“After driving to a riverfront parking lot, Bob plans to run south along the river, turn around, and return to the parking lot, running north along the same path. After running 3.25 miles south, he decides to run for only 50 minutes more. If Bob runs at a constant rate of 8 minutes per mile, how many miles farther south can he run and still be able to return to the parking lot in 50 minutes?”

Step 1: Dissect the information in the word problem- There’s a lot of information here and it’s essential to make sure you get it all figured out. A sketch can often help. Even though I lack artistic skills, this diagram shows you that you don’t need to be an artist to organize information.

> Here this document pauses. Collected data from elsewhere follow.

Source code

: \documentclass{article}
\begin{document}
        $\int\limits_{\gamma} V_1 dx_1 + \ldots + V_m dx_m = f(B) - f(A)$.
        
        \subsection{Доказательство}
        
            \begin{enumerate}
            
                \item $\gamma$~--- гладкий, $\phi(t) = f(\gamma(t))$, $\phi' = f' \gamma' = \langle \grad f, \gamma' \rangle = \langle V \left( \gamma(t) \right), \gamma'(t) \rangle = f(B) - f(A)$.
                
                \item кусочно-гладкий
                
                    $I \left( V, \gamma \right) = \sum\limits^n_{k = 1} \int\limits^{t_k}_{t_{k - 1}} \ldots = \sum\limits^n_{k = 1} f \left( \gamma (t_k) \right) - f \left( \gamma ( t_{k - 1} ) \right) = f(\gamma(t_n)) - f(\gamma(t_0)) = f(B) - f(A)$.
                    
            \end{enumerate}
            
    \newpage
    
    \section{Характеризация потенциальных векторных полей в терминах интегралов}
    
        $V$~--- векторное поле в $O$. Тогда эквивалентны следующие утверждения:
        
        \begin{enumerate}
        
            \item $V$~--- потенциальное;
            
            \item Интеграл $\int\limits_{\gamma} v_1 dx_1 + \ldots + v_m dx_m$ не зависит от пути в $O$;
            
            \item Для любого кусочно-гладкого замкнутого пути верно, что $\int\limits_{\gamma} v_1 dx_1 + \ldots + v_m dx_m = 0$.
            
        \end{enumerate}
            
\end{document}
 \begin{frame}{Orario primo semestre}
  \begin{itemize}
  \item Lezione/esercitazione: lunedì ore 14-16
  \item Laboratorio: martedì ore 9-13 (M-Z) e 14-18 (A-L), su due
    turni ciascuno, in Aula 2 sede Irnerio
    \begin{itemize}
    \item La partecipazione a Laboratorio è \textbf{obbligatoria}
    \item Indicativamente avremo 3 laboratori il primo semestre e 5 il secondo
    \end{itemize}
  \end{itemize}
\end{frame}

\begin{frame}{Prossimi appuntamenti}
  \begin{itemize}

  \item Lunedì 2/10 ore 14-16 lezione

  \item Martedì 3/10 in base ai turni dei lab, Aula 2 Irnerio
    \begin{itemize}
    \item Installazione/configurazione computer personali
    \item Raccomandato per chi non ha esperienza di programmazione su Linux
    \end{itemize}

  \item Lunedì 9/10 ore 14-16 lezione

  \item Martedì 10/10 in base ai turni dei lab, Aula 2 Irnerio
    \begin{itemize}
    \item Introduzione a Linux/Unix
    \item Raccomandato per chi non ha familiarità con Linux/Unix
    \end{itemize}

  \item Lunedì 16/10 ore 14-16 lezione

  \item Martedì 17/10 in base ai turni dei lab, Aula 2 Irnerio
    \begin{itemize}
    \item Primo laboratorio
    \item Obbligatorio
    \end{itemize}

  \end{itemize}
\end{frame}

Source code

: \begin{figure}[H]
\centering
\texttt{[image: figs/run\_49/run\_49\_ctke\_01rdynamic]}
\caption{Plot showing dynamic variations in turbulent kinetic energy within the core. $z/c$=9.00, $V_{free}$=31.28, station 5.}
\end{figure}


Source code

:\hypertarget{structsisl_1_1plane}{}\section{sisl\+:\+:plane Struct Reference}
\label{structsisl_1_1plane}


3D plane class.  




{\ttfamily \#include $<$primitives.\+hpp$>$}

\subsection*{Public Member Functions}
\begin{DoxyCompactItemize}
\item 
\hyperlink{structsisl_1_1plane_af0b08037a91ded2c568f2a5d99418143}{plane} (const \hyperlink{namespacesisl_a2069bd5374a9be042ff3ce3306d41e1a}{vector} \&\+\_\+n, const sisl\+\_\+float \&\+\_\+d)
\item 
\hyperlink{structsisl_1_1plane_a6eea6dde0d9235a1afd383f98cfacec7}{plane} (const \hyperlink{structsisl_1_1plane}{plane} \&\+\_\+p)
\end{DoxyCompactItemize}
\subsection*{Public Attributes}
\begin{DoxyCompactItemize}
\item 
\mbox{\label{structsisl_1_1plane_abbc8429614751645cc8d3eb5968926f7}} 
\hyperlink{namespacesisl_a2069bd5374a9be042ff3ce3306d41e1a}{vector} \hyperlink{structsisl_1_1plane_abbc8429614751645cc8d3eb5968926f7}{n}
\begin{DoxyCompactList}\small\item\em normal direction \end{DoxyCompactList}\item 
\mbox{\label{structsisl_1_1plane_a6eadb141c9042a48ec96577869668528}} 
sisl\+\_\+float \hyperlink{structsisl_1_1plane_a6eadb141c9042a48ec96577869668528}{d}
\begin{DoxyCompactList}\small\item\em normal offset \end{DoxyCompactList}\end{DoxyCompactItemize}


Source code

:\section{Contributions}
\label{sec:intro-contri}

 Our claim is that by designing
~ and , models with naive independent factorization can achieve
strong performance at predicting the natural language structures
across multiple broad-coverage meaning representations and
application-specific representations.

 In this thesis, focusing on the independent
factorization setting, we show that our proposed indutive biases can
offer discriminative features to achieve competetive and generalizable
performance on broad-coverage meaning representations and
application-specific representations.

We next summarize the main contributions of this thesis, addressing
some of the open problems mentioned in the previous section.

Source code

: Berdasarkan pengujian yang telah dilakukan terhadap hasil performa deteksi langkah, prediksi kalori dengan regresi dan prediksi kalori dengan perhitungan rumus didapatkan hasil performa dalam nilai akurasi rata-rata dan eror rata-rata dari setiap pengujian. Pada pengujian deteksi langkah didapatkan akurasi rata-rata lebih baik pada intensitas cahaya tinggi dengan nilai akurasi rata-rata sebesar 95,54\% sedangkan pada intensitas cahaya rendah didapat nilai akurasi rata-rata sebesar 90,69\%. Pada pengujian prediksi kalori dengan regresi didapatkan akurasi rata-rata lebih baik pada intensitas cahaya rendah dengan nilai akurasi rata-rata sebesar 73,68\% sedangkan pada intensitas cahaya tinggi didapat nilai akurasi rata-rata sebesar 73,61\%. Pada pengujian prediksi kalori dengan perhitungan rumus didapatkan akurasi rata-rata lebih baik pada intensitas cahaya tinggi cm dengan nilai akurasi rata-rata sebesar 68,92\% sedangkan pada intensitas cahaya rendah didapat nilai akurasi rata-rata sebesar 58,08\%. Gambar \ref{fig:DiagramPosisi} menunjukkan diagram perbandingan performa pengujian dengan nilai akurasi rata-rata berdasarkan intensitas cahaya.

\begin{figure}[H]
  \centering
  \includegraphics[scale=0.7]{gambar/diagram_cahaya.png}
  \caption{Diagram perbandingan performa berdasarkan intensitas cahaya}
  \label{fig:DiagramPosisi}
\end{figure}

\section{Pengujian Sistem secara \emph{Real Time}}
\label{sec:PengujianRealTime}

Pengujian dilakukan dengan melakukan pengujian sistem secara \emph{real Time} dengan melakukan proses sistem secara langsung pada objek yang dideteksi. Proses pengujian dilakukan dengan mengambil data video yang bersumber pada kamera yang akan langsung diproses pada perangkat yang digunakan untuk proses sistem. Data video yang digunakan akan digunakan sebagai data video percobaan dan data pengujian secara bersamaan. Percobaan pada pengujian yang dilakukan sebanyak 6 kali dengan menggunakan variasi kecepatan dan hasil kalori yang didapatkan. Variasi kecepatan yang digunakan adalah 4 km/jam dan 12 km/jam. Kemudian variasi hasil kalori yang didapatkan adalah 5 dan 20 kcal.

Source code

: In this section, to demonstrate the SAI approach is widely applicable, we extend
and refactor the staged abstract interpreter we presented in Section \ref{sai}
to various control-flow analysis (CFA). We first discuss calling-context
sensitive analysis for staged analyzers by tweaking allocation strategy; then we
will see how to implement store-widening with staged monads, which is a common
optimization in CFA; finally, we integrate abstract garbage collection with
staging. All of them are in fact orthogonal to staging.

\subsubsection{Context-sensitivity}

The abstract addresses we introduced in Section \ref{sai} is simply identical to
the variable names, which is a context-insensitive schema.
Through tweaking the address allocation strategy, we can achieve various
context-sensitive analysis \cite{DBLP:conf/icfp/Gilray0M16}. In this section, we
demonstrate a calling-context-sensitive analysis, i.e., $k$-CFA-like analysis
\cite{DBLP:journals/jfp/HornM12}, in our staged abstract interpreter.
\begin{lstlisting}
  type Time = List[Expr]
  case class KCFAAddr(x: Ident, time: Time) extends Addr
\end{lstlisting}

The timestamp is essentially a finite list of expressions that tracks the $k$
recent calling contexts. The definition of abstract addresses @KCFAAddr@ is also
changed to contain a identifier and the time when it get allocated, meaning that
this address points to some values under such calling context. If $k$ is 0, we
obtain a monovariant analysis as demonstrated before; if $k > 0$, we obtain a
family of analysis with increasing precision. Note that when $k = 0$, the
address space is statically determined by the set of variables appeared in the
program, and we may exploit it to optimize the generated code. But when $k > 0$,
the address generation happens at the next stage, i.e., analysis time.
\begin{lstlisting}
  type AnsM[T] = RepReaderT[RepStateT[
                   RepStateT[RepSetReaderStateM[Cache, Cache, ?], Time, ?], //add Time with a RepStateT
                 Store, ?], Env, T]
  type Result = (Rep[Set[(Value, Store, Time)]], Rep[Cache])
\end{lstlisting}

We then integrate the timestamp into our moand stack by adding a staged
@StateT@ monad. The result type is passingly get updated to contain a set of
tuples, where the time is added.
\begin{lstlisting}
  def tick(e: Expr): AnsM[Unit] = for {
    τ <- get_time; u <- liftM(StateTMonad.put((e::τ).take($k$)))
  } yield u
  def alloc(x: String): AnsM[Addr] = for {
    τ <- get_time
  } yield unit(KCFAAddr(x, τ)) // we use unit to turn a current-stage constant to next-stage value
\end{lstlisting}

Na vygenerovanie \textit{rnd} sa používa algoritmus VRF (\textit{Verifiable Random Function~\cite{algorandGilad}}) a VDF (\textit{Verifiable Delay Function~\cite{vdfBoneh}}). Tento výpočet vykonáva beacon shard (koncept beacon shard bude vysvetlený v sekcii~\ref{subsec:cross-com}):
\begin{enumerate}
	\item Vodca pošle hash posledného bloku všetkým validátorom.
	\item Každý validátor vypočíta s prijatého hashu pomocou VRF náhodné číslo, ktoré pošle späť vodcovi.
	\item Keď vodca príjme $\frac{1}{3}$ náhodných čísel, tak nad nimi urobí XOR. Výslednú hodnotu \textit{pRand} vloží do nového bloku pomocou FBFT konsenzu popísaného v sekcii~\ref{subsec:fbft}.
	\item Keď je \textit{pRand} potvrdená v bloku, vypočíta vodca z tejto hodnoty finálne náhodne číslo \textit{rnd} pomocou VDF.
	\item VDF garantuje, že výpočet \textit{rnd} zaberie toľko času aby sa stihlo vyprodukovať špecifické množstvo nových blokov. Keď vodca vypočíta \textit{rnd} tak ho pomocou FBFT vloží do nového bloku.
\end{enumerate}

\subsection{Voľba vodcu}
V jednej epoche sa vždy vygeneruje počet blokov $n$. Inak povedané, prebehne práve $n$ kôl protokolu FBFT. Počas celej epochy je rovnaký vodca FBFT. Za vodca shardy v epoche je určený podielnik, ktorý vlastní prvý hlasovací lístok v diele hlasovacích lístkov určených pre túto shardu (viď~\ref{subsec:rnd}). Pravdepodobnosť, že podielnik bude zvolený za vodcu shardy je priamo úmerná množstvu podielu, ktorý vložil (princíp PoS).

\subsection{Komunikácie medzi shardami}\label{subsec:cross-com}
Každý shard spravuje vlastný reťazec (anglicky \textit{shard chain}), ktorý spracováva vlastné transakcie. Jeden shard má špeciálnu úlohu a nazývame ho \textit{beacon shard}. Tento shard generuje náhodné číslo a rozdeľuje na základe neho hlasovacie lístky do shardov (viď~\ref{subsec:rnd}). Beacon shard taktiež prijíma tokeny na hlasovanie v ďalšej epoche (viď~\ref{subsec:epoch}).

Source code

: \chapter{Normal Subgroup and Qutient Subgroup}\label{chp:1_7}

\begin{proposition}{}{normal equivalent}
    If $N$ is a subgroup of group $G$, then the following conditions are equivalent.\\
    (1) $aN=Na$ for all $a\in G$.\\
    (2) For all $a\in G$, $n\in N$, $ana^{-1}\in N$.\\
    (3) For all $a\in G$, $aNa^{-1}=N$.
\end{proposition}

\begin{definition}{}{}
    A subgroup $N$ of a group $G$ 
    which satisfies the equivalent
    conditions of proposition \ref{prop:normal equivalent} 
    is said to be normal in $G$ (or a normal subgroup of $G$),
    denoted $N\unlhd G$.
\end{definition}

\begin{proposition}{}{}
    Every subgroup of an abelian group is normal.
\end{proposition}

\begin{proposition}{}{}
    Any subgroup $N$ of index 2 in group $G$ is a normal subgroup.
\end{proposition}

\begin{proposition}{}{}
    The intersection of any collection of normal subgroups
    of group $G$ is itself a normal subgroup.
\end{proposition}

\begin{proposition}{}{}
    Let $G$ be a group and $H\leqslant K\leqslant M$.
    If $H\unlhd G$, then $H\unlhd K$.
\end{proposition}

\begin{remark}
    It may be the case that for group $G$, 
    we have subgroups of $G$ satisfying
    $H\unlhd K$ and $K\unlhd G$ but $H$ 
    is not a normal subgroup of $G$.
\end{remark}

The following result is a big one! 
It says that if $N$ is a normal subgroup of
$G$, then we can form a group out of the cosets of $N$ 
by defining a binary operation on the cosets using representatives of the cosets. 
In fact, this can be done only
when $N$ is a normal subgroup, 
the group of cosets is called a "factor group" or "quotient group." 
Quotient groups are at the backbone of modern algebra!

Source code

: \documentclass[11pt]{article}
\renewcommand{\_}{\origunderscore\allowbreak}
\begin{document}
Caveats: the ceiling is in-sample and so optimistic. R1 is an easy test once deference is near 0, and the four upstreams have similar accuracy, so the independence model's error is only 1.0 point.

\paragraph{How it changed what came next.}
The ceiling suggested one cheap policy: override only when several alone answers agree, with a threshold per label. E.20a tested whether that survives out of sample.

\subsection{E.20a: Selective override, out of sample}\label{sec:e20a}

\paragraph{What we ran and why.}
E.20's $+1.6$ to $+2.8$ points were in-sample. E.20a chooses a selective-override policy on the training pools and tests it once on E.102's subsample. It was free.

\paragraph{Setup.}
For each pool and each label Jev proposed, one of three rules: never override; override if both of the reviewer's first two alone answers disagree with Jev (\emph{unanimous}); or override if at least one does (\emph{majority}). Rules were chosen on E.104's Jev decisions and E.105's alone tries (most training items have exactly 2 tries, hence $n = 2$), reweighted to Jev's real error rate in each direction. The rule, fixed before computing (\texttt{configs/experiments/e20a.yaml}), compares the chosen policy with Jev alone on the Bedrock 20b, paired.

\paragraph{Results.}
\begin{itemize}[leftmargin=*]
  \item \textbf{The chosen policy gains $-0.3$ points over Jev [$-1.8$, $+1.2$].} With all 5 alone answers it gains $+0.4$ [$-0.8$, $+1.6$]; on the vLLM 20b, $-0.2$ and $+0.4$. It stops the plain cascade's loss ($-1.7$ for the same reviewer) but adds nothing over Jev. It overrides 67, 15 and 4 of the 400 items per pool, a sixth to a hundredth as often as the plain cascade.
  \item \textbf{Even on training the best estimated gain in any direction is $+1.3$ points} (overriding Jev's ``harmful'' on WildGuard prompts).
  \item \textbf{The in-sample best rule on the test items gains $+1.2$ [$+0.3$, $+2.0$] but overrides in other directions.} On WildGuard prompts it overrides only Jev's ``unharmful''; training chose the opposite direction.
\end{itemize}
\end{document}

Step 2: Figure out what you need to solve for- In this case we’re asked to find how much further south Bob can run. That’s the section of the purple line that goes south to the turn around point.

Step 3: Set up an equation to solve- How could we isolate the variable we need to solve for in this situation? Here’s one approach:

Additional distance south = Total distance south – 3.25m.

Total distance south = 1/2 total distance

Step 4: Solve your equation- Now that we know we can find our desired variable if we can find the total distance or the total distance south, we can make a second equation and solve. Here we know that Bob runs at a constant rate of 8 minutes per mile, and that the purple section of our graph takes him 50 minutes to run. So, we get this equation:

1 mile/ 8 minutes * 50 minutes = 6.25 miles

That tells us that the purple segment of our line is 6.25 miles. All that’s left to do is isolate the piece of the line we want. We can eliminate the 3.25 mile segment at the top, leaving 3 miles. All that’s left is the turn around which is equal parts: south and north. So, we divide that 3 mile segment in two and we get our answer: 1.5 miles (A).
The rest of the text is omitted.